Parmi eux ne se trouvait aucun membre de sa famille. Le Président avait une affection particulière pour son cousin le prince Jérôme-Napoléon. Quelques froissemens s’étaient produits entre eux quand il l’avait revu à Londres après son évasion de Ham. On en retrouve la trace dans une lettre à Vieillard : « Ce que je reproche le plus à Napoléon (si toutefois on peut reprocher à un homme ses défauts de nature), c’est d’avoir un caractère indéchiffrable. Il est tantôt franc, loyal, ouvert, tantôt dissimulé et contraint.
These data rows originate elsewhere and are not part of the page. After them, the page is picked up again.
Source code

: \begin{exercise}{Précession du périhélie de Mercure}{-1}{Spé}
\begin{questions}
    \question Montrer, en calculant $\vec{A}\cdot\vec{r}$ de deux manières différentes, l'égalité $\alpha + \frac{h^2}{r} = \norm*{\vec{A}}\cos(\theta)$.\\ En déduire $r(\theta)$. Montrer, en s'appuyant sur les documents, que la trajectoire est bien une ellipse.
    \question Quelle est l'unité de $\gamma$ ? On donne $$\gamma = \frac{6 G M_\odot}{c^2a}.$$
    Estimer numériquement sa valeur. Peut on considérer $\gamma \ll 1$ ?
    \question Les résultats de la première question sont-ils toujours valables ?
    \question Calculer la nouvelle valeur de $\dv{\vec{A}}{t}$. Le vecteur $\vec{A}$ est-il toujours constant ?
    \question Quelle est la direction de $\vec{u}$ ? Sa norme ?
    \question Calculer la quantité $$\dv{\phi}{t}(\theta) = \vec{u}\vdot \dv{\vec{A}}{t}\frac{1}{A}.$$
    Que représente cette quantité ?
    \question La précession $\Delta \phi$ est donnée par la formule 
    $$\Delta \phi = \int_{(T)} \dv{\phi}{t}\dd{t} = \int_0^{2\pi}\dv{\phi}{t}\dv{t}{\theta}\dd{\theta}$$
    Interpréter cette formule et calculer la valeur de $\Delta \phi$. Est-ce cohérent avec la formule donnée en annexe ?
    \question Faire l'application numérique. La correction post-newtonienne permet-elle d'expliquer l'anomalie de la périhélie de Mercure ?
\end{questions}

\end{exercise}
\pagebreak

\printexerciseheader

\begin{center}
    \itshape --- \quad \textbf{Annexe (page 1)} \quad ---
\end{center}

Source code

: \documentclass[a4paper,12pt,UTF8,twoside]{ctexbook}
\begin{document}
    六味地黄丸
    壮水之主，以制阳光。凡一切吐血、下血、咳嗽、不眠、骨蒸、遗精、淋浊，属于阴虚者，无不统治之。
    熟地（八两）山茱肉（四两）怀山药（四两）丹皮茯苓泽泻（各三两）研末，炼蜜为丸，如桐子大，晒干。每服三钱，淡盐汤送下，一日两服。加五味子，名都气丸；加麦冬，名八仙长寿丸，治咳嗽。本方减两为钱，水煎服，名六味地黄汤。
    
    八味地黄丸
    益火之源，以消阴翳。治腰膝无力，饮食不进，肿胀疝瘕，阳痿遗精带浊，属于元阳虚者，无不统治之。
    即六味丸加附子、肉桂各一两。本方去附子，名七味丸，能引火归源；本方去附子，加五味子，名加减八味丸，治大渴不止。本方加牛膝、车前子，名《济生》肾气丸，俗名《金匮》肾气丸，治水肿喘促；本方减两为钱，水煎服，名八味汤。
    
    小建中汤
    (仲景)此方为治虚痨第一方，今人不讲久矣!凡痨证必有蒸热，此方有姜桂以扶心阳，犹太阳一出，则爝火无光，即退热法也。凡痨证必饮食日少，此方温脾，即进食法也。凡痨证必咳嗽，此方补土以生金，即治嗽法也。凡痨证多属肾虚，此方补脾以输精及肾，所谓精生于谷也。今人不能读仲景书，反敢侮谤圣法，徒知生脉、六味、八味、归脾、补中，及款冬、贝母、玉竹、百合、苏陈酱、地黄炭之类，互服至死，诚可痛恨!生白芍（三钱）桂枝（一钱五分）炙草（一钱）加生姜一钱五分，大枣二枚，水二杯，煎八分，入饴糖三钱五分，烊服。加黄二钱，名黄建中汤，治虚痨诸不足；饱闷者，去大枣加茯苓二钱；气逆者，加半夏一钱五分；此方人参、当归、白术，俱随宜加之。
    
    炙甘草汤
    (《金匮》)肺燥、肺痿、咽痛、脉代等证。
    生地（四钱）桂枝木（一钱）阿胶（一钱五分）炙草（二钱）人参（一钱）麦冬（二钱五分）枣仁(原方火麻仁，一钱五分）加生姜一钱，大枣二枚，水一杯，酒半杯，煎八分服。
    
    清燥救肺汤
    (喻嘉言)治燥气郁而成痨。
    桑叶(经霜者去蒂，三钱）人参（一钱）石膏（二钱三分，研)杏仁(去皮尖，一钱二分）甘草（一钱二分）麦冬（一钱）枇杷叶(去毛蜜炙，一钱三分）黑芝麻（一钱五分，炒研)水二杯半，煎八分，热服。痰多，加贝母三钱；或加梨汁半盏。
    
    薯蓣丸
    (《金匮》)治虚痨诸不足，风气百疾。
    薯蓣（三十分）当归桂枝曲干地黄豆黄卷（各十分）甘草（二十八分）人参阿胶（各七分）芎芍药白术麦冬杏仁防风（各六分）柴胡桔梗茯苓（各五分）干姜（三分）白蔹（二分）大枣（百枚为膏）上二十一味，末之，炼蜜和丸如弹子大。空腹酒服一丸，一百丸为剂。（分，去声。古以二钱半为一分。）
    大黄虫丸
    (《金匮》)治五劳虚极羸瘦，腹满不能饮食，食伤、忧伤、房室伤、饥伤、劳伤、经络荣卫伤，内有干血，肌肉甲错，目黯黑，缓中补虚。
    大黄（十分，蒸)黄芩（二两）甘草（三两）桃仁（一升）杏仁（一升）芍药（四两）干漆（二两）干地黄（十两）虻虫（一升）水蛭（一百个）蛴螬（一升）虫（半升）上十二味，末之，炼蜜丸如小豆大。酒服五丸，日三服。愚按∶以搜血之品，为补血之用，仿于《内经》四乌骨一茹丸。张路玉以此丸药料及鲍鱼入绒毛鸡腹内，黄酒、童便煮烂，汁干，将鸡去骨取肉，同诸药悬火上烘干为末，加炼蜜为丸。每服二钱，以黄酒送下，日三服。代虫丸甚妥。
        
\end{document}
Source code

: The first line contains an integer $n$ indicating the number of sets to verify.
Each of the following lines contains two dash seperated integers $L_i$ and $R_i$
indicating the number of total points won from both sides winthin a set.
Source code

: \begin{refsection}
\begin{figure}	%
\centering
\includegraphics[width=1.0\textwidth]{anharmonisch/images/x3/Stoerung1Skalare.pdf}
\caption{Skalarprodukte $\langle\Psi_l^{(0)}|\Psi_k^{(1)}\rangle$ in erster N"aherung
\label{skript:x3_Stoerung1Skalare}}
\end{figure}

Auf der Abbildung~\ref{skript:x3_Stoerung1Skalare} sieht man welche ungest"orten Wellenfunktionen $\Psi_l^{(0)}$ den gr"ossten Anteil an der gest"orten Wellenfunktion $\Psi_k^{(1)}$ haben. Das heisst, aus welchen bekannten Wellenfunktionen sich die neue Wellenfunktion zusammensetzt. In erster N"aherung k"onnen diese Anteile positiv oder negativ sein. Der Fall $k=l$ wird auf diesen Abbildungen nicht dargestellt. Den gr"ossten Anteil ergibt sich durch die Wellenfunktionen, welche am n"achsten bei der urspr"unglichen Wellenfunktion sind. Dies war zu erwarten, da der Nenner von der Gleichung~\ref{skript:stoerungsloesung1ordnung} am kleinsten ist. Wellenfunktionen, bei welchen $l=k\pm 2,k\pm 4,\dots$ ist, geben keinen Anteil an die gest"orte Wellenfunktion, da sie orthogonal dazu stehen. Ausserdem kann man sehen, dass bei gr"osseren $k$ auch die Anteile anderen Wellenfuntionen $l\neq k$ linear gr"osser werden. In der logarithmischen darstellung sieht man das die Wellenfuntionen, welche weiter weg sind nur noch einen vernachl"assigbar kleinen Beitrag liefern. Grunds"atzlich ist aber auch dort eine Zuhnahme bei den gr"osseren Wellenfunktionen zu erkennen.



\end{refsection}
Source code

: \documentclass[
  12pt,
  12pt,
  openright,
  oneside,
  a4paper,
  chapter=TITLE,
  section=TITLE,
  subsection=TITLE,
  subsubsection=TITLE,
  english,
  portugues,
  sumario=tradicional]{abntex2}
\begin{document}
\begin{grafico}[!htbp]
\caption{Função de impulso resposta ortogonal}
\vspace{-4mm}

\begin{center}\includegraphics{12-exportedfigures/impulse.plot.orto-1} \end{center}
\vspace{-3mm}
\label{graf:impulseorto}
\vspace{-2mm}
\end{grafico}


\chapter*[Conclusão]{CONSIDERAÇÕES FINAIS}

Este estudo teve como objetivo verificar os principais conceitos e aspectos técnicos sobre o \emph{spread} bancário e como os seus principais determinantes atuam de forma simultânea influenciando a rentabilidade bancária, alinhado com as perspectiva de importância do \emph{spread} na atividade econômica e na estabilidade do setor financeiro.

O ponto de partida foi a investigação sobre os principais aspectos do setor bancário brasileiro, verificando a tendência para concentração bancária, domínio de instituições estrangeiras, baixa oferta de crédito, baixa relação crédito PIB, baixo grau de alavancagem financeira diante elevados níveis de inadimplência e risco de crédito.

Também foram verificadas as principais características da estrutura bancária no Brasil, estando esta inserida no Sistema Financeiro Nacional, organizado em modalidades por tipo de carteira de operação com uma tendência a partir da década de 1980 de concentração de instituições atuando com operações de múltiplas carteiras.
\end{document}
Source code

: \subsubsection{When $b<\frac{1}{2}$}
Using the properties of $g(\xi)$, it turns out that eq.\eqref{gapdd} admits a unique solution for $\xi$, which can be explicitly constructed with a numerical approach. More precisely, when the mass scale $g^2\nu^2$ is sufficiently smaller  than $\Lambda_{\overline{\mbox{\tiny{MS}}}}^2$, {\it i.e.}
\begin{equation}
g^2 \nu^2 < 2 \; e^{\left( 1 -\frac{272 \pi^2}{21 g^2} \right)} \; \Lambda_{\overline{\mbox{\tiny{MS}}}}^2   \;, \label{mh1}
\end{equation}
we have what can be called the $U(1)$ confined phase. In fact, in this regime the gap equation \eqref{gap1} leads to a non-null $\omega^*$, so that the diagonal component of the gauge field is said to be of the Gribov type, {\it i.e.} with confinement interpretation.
Tantôt son cœur semble parler gloire, souffrir, palpiter avec vous pour tout ce qu’il y a de grand et de généreux ; tantôt il n’exprime que sécheresse, rouerie et néant. Que croire ? Je crois toujours le bien tant que je n’ai pas de preuves réelles du contraire, et, tout en étant sur mes gardes, je ne comprime aucune de mes inspirations de tendresse et d’amitié. Aussi ne puis-je que vous remercier de ne pas l’abandonner[1]. »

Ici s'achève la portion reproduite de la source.